MountAIn – The digital mountain for testing AI-based innovations for alpine outdoor activities.
Alpine innovation lab for AI-based innovations in alpine outdoor sports with analysis of human movements in mountain scenarios in real environments.
The objective of the project “MountAIn” is the development and prototypical demonstrations of a technically and economically sustainable concept of a test environment for AI-based innovations in alpine outdoor sports. The main purpose of the test environment is to provide a mobile digital test infrastructure and suitable test tracks on which a new generation of AI-based systems for analysing human movements in mountain scenarios can be tried and tested in a real environment. This provides the necessary basis for developing new products and services for various professional or general outdoor sports activities, either to improve health and/or individual performance. The test environment will be available for innovation projects and test scenarios of multiple stakeholders in an AI innovation ecosystem such as sports equipment manufacturers, technology providers, mountain lift operators, service providers, sports research institutes, tourism regions and the like.

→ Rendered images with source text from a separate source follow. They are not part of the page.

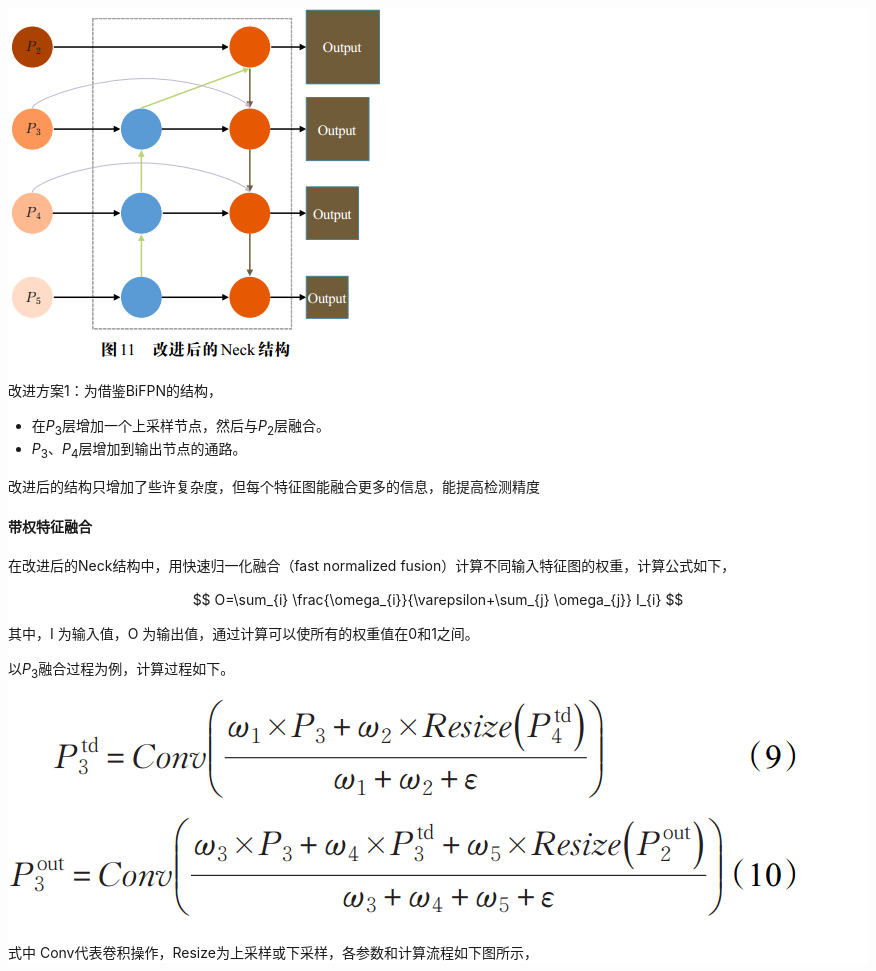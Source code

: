 ![1698323356107](image/论文阅读/1698323356107.png)

改进方案1：为借鉴BiFPN的结构，

+ 在$P_3$层增加一个上采样节点，然后与$P_2$层融合。
+ $P_3、P_4$层增加到输出节点的通路。

改进后的结构只增加了些许复杂度，但每个特征图能融合更多的信息，能提高检测精度

#### 带权特征融合

在改进后的Neck结构中，用快速归一化融合（fast normalized fusion）计算不同输入特征图的权重，计算公式如下，

$$
O=\sum_{i} \frac{\omega_{i}}{\varepsilon+\sum_{j} \omega_{j}} I_{i}
$$

其中，I 为输入值，O 为输出值，通过计算可以使所有的权重值在0和1之间。

以$P_3$融合过程为例，计算过程如下。

![1698324561913](image/论文阅读/1698324561913.png)

式中 Conv代表卷积操作，Resize为上采样或下采样，各参数和计算流程如下图所示，
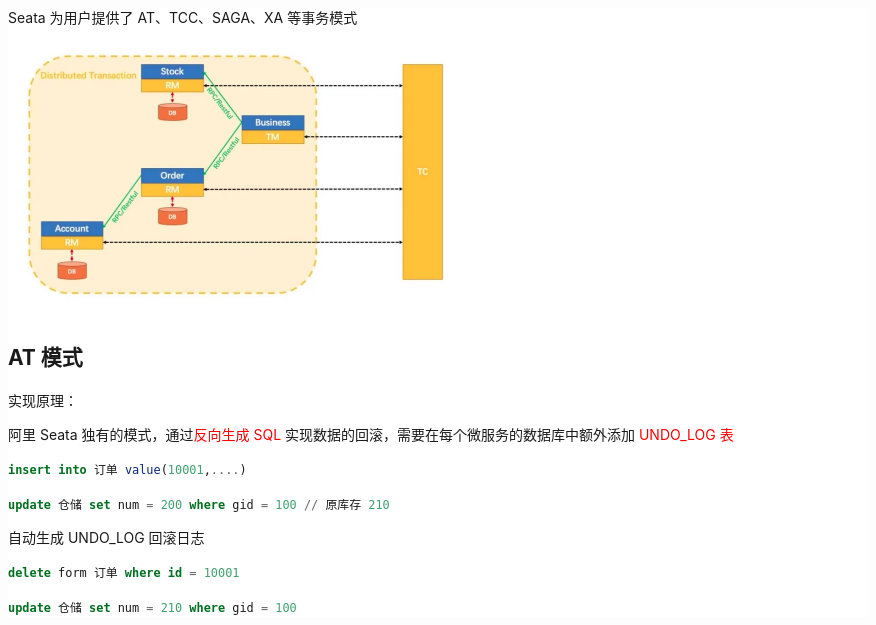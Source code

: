 

Seata 为用户提供了 AT、TCC、SAGA、XA 等事务模式

<img src="/images/tmp/WX20230309-155147.png" style="zoom:50%;" />

## AT 模式

实现原理：

阿里 Seata 独有的模式，通过<font color=red>反向生成 SQL </font>实现数据的回滚，需要在每个微服务的数据库中额外添加<font color=red> UNDO_LOG 表</font>

```sql
insert into 订单 value(10001,....)
```

```sql
update 仓储 set num = 200 where gid = 100 // 原库存 210
```

自动生成 UNDO_LOG 回滚日志

```sql
delete form 订单 where id = 10001
```

```sql
update 仓储 set num = 210 where gid = 100 
```

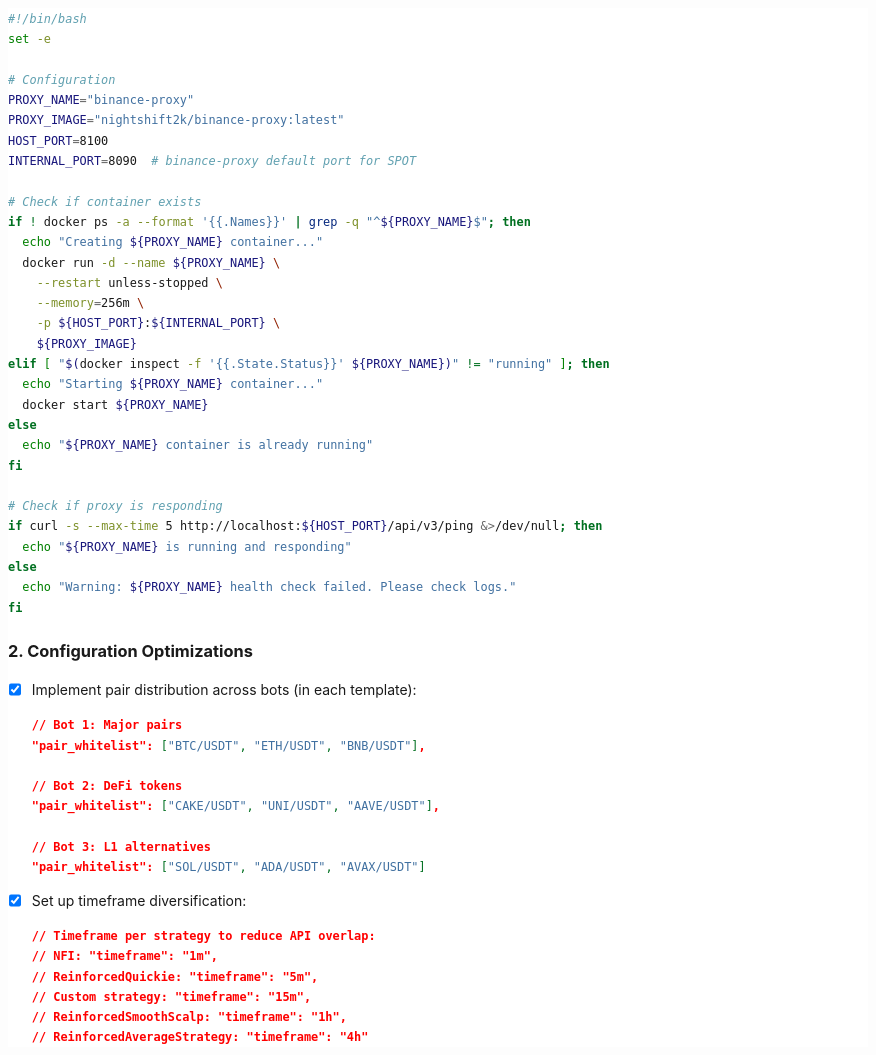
   ```bash
  #!/bin/bash
  set -e

  # Configuration
  PROXY_NAME="binance-proxy"
  PROXY_IMAGE="nightshift2k/binance-proxy:latest"
  HOST_PORT=8100
  INTERNAL_PORT=8090  # binance-proxy default port for SPOT

  # Check if container exists
  if ! docker ps -a --format '{{.Names}}' | grep -q "^${PROXY_NAME}$"; then
    echo "Creating ${PROXY_NAME} container..."
    docker run -d --name ${PROXY_NAME} \
      --restart unless-stopped \
      --memory=256m \
      -p ${HOST_PORT}:${INTERNAL_PORT} \
      ${PROXY_IMAGE}
  elif [ "$(docker inspect -f '{{.State.Status}}' ${PROXY_NAME})" != "running" ]; then
    echo "Starting ${PROXY_NAME} container..."
    docker start ${PROXY_NAME}
  else
    echo "${PROXY_NAME} container is already running"
  fi

  # Check if proxy is responding
  if curl -s --max-time 5 http://localhost:${HOST_PORT}/api/v3/ping &>/dev/null; then
    echo "${PROXY_NAME} is running and responding"
  else
    echo "Warning: ${PROXY_NAME} health check failed. Please check logs."
  fi
  ```

### 2. Configuration Optimizations

- [x] Implement pair distribution across bots (in each template):

  ```json
  // Bot 1: Major pairs
  "pair_whitelist": ["BTC/USDT", "ETH/USDT", "BNB/USDT"],

  // Bot 2: DeFi tokens
  "pair_whitelist": ["CAKE/USDT", "UNI/USDT", "AAVE/USDT"],

  // Bot 3: L1 alternatives
  "pair_whitelist": ["SOL/USDT", "ADA/USDT", "AVAX/USDT"]
  ```

- [x] Set up timeframe diversification:

  ```json
  // Timeframe per strategy to reduce API overlap:
  // NFI: "timeframe": "1m",
  // ReinforcedQuickie: "timeframe": "5m",
  // Custom strategy: "timeframe": "15m",
  // ReinforcedSmoothScalp: "timeframe": "1h",
  // ReinforcedAverageStrategy: "timeframe": "4h"
  ```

MountAIn aims to develop the concept for a sustainable test environment for AI-based human motion analytics systems in mountain scenarios in the province of Salzburg and neighbouring mountain regions (Tyrol and Styria). The main objective of the test environment is the concept development for a mobile test infrastructure on suitable test tracks (physical test infrastructure) for different test scenarios of alpine outdoor sports activities, either related to performance or health improvement of individuals in professional and recreational scenarios. The test environment should be available in the future for innovation projects and test scenarios of stakeholders such as sports equipment manufacturers, technology providers, mountain lift operators, service providers, research institutes, etc., with the following sub-objectives:
- Non-discriminatory access to physical and digital infrastructures for different test scenarios of AI-based human motion analytics systems of different technology readiness levels (from labs with in-field experience to real-world environments);
- Creation of physical infrastructures for testing the effectiveness, validity and reliability of AI-based human motion analytics systems under real-world environmental conditions (e.g. weather conditions, slopes, undergrounds, etc.);
- Creation of mobile digital infrastructures for the development of (future) sports, fitness & health services;
- Use of the test environment for easy implementation of demonstration and evaluation projects (e.g. tests of sports equipment manufacturers, usability tests with customers, tests of new services) with continuous user involvement.
Based on these overarching goals, the following three objectives are defined for MountAIn:
- Definition of a strategy & conception for the test environment (Goal 1).
- Definition of test scenarios (goal 2)
- Definition of the physical and digital infrastructures for the test environment (Goal 3).
With the set objectives 1 to 3, MountAIn aims to realise a proof of concept of the planned test infrastructure within a realistic outdoor environment. The proof of concept demonstrator consists of a reusable data pipeline for soft real-time data transmission, an intelligent Body Sensor Network (BSN) and interfaces to the AI system to enable testing and prototyping of an interactive AI-based human movement analysis system. Such a real-time data infrastructure ensures a Quality of Service sufficient to meet the requirements of concurrent feedback systems. The intelligent on-body sensor network provides personalised sensor data of the end user and is capable of providing concurrent biofeedback. This feedback is provided by an interactive AI that analyses the sensor data in real time. In parallel, experts observe the user and receive the AI’s enhanced coaching output. Based on their expert knowledge, the feedback model can be validated or corrected.